Stuff happens. I’m just wondering if anyone recognizes the charger boards I got here.

(I see B+ and B- but I don’t know what battery configuration they’re expecting to be connected to; all I can tell is the case is sized for 2x 18650s.
But serial or parallel?

I’m, um, old and conservative I suppose, I’m not going to try soldering to a li-ion cell, even though I feel lucky most of the time (grin).
I know the plastic membrane inside li-ions is heat sensitive. I can attach a battery holder to the thing — but since I don’t recognize the board, I’m hoping someone might.

ps, here’s the bag with contents, maybe someone will recognize what I got?
— the SKU label is on the back side, you can see the edge of it.

Inside —that charger board, two cream-white plastic shell pieces
(POWER BANK printed on the outside of one, the other
“Capacity: 5600 mAh, 3.7V. Input: DC5V 1A(MAX)”
Nothing unexpected about that.
and one gray plastic piece that the white pieces and charger board would snap into
(I’d have to break out the injection molding cylinders from the gray piece and clean up all the edges to make it fit together, haven’t bothered)

https://www.flickr.com/photos/wossname/16666956232/

I paged through all the battery boxes DX has ever sold that Google could find.
Didn’t find what I got.

But I found an idea for using the charger board (plus a regulator)

And this …

Wow…definitely NOT what was advertised…daggum!
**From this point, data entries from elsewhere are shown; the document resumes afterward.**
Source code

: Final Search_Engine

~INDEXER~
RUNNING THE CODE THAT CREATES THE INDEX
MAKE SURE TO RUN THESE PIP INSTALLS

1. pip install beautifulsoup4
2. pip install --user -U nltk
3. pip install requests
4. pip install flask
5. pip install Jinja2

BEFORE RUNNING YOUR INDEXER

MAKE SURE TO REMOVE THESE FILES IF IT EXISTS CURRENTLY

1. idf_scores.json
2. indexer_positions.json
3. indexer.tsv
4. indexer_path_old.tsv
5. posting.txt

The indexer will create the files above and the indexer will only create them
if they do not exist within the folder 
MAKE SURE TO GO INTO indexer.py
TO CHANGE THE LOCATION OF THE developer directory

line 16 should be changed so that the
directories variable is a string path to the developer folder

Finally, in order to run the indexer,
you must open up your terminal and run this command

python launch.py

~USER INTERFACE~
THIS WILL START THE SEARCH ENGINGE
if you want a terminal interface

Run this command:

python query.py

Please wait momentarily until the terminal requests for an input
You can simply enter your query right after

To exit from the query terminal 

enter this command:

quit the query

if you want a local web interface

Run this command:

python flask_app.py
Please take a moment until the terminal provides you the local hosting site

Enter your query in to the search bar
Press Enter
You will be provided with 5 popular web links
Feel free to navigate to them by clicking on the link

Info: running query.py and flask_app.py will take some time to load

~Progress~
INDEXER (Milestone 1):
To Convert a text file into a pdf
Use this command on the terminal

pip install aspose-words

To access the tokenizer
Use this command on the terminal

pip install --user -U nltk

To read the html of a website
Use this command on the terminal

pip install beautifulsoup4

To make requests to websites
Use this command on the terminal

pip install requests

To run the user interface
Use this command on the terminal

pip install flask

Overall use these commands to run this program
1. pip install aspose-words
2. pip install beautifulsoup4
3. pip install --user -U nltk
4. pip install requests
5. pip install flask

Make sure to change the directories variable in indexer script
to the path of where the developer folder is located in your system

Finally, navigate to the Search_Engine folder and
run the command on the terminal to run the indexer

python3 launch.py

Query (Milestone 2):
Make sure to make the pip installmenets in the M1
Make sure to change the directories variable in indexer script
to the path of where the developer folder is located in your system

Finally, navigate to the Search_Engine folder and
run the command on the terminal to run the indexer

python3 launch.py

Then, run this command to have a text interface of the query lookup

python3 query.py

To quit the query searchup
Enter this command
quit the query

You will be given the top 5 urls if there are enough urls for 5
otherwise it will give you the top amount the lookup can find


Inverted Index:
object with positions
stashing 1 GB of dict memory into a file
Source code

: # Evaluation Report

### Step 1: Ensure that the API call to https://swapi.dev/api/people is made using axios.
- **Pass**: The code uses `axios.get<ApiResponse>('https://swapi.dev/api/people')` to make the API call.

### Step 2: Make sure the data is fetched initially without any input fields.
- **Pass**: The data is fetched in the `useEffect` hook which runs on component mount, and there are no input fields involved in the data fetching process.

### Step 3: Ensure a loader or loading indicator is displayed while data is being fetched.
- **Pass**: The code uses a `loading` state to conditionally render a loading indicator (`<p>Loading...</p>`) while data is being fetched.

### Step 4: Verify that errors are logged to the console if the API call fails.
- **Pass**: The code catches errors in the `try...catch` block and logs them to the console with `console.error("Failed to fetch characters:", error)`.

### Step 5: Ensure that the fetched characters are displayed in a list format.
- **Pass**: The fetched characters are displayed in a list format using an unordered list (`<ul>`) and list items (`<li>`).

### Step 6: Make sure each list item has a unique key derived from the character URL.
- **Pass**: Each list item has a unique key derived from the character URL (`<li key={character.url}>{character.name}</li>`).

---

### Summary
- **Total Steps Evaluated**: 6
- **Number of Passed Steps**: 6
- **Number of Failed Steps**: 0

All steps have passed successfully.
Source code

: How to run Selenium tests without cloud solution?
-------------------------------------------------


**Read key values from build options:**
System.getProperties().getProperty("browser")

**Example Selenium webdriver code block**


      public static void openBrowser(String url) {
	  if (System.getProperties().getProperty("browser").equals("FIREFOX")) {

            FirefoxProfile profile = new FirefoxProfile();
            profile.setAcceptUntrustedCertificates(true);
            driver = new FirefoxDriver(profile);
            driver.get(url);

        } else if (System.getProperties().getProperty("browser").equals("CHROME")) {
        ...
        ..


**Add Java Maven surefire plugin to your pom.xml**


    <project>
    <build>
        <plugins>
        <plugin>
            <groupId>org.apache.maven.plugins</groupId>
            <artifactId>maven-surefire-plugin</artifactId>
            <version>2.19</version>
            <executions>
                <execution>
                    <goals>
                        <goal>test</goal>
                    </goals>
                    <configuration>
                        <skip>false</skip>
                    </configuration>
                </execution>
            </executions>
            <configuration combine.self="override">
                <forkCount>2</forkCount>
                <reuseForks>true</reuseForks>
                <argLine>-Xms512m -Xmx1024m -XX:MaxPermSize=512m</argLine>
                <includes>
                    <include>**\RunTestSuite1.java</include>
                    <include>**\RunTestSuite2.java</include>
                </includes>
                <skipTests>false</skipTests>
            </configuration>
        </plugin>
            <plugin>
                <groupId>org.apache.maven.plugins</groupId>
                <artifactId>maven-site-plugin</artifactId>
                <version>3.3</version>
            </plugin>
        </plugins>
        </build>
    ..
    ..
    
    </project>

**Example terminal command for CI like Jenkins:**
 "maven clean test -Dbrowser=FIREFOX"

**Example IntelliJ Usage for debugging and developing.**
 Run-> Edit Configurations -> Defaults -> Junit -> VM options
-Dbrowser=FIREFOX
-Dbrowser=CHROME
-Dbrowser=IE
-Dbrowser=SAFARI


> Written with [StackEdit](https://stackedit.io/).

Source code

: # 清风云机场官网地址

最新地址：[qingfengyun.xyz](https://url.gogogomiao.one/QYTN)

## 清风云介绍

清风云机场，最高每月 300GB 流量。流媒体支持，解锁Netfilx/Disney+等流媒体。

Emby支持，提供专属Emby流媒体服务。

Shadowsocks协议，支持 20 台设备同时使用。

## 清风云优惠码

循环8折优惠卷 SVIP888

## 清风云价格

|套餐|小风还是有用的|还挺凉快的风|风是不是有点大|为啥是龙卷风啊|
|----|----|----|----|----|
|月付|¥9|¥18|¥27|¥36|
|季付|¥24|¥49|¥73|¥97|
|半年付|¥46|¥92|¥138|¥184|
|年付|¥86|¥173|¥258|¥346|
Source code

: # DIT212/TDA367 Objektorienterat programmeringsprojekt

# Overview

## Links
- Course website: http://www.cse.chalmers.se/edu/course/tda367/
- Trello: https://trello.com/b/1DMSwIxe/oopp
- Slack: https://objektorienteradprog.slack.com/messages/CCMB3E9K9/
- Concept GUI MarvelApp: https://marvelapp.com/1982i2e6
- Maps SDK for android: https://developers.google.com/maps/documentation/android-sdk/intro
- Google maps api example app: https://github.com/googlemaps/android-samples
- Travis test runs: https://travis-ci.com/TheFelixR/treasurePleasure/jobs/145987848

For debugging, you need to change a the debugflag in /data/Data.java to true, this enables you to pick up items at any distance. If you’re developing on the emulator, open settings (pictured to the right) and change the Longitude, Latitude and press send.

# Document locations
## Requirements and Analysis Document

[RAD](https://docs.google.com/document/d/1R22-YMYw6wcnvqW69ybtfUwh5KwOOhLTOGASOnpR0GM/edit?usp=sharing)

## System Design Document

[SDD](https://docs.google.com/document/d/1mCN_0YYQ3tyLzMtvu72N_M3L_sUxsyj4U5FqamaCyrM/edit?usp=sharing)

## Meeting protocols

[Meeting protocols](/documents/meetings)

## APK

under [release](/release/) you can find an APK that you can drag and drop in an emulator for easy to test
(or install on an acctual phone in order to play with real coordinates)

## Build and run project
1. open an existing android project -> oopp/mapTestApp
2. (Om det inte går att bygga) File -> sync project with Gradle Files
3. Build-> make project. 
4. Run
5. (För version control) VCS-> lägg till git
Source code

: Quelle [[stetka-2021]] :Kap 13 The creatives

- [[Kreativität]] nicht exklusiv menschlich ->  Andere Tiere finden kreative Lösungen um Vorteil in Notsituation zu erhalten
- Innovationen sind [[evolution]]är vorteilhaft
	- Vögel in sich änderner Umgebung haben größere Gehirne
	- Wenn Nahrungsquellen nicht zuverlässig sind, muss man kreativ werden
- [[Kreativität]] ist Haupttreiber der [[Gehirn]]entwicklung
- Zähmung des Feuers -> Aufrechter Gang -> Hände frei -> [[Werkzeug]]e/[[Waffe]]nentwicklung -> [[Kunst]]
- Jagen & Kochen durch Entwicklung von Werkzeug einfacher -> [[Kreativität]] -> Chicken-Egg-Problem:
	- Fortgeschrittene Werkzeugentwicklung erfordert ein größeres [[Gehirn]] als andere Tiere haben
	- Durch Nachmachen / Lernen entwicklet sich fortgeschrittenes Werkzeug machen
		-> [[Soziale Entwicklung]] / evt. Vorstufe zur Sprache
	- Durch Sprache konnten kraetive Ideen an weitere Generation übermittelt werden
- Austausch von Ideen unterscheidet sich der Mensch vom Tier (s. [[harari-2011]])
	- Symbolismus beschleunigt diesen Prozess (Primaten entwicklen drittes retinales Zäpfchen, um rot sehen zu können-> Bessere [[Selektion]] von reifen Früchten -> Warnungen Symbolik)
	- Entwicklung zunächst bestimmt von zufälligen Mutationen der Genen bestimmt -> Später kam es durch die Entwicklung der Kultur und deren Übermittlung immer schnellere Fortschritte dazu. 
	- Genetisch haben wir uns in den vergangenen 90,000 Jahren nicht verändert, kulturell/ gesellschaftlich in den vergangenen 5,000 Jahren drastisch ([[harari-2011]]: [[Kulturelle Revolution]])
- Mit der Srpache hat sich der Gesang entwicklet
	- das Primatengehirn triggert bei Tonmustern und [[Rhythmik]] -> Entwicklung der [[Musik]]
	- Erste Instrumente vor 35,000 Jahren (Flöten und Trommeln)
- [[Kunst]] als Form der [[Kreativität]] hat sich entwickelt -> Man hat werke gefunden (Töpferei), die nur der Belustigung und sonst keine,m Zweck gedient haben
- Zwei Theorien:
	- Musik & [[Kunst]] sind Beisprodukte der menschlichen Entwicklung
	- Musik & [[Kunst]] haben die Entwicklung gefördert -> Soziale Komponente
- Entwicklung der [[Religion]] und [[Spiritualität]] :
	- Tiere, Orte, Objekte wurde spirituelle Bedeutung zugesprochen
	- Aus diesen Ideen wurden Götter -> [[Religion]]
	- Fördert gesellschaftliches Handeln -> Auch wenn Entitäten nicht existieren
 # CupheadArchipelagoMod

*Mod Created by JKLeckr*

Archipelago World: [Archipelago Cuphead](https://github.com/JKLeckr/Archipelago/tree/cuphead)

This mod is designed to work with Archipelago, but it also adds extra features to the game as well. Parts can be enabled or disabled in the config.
I would almost bet that it’s a 4.2vdc Li Ion (easy way to see is plus in 5vdc into the micro, and see the voltage on the B+ and B- [the charge voltage]), single cell…so you could put in 2 in parallel

Hm. Tried 5v input on the micro USB

That gets a flickering red tiny little LED in between the 2 USB ports
Thought at first it was Morse Code but it had no real pattern to its blinking.

Ah, looking at the board (first picture) there’s a label “RLED” next to the red emitter.
And a label “BLED” next to the one immediately below — likely blue.

Zero on the voltmeter across B- and B+ points

I’ll try it with a real li-ion cell at some point.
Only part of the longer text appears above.